Li-Ion Battery Module for Preventing Thermal Runaway Spreading

The present invention relates to a battery module, and more particularly relates to a Li-ion battery module for preventing thermal runaway spreading.

The demand for high energy density energy storage systems is on the rise, such as energy storage for electrical grids, backup power for data centers and electric vehicles. The battery modules of these energy storage systems have various safety requirements based on the environment in which they are used. When thermal runaway occurs in the cells of the battery modules, high-temperature flammable gases and flames are generated. One of the safety requirements for the battery modules is to effectively prevent flames and sparks from spreading out of the chassis that accommodates the battery module during thermal runaway. The above thus ensures the overall safety of surrounding devices and personnel.

Accordingly, one objective of the present invention is to provide a Li-ion battery module for preventing thermal runaway spreading, which prevents flames and sparks from spreading out of the chassis that accommodates the battery module when thermal runaway occurs.

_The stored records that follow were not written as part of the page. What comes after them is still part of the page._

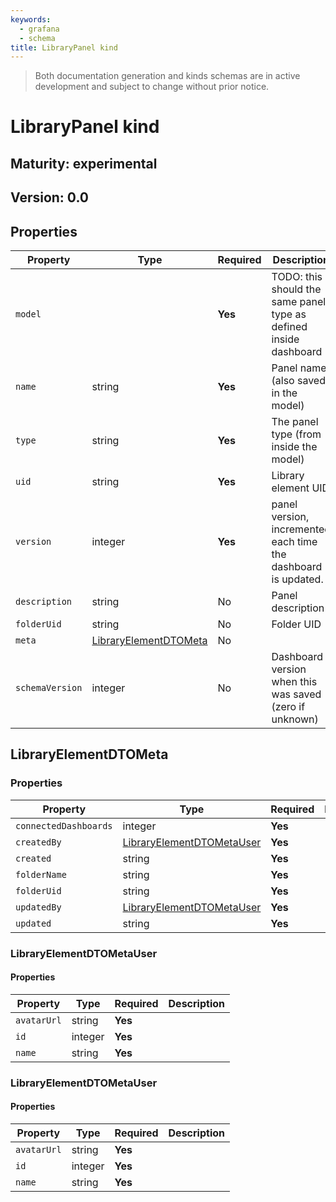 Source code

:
 ```yaml
---
keywords:
  - grafana
  - schema
title: LibraryPanel kind
---
```

> Both documentation generation and kinds schemas are in active development and subject to change without prior notice.

# LibraryPanel kind

## Maturity: experimental
## Version: 0.0

## Properties

| Property        | Type                                            | Required | Description                                                       |
|-----------------|-------------------------------------------------|----------|-------------------------------------------------------------------|
| `model`         |                                                 | **Yes**  | TODO: this should the same panel type as defined inside dashboard |
| `name`          | string                                          | **Yes**  | Panel name (also saved in the model)                              |
| `type`          | string                                          | **Yes**  | The panel type (from inside the model)                            |
| `uid`           | string                                          | **Yes**  | Library element UID                                               |
| `version`       | integer                                         | **Yes**  | panel version, incremented each time the dashboard is updated.    |
| `description`   | string                                          | No       | Panel description                                                 |
| `folderUid`     | string                                          | No       | Folder UID                                                        |
| `meta`          | [LibraryElementDTOMeta](#libraryelementdtometa) | No       |                                                                   |
| `schemaVersion` | integer                                         | No       | Dashboard version when this was saved (zero if unknown)           |

## LibraryElementDTOMeta

### Properties

| Property              | Type                                                    | Required | Description |
|-----------------------|---------------------------------------------------------|----------|-------------|
| `connectedDashboards` | integer                                                 | **Yes**  |             |
| `createdBy`           | [LibraryElementDTOMetaUser](#libraryelementdtometauser) | **Yes**  |             |
| `created`             | string                                                  | **Yes**  |             |
| `folderName`          | string                                                  | **Yes**  |             |
| `folderUid`           | string                                                  | **Yes**  |             |
| `updatedBy`           | [LibraryElementDTOMetaUser](#libraryelementdtometauser) | **Yes**  |             |
| `updated`             | string                                                  | **Yes**  |             |

### LibraryElementDTOMetaUser

#### Properties

| Property    | Type    | Required | Description |
|-------------|---------|----------|-------------|
| `avatarUrl` | string  | **Yes**  |             |
| `id`        | integer | **Yes**  |             |
| `name`      | string  | **Yes**  |             |

### LibraryElementDTOMetaUser

#### Properties

| Property    | Type    | Required | Description |
|-------------|---------|----------|-------------|
| `avatarUrl` | string  | **Yes**  |             |
| `id`        | integer | **Yes**  |             |
| `name`      | string  | **Yes**  |             |


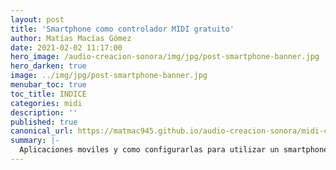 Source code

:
 ```yaml
---
layout: post
title: 'Smartphone como controlador MIDI gratuito'
author: Matías Macías Gómez
date: 2021-02-02 11:17:00
hero_image: /audio-creacion-sonora/img/jpg/post-smartphone-banner.jpg
hero_darken: true
image: ../img/jpg/post-smartphone-banner.jpg
menubar_toc: true
toc_title: INDICE
categories: midi
description: ''
published: true
canonical_url: https://matmac945.github.io/audio-creacion-sonora/midi-controllers/2021/02/02/smartphone-como-controlador-midi/
summary: |-
  Aplicaciones moviles y como configurarlas para utilizar un smartphone como controlador MIDI
---
```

In order to overcome the technical problems in prior art, the present invention provides a Li-ion battery module for preventing thermal runaway spreading, used in a chassis, comprising: a battery pack, including a plurality of cells; a thermally conductive plastic component disposed at the battery pack and having a plurality of openings; a separating plate, wherein the thermally conductive plastic component is disposed between the separating plate and the battery pack, an air flow path is formed between the separating plate and the chassis, and a plurality of vent holes of the separating plate are connected with the air flow path; a flame-retardant expandable member disposed between the thermally conductive plastic component and the separating plate; and a flow-limiting member, having a circuitous flow path, one end of the circuitous flow path being connected with the air flow path, and the other end of the circuitous flow path being connected with an internal space of the chassis, wherein positive terminals of the cells are provided to align with the plurality of openings and the flame-retardant expandable member such that high-temperature substances released by the cells in thermal runaway are to pass through the openings and to have the flame-retardant expandable member to expand and block the opening.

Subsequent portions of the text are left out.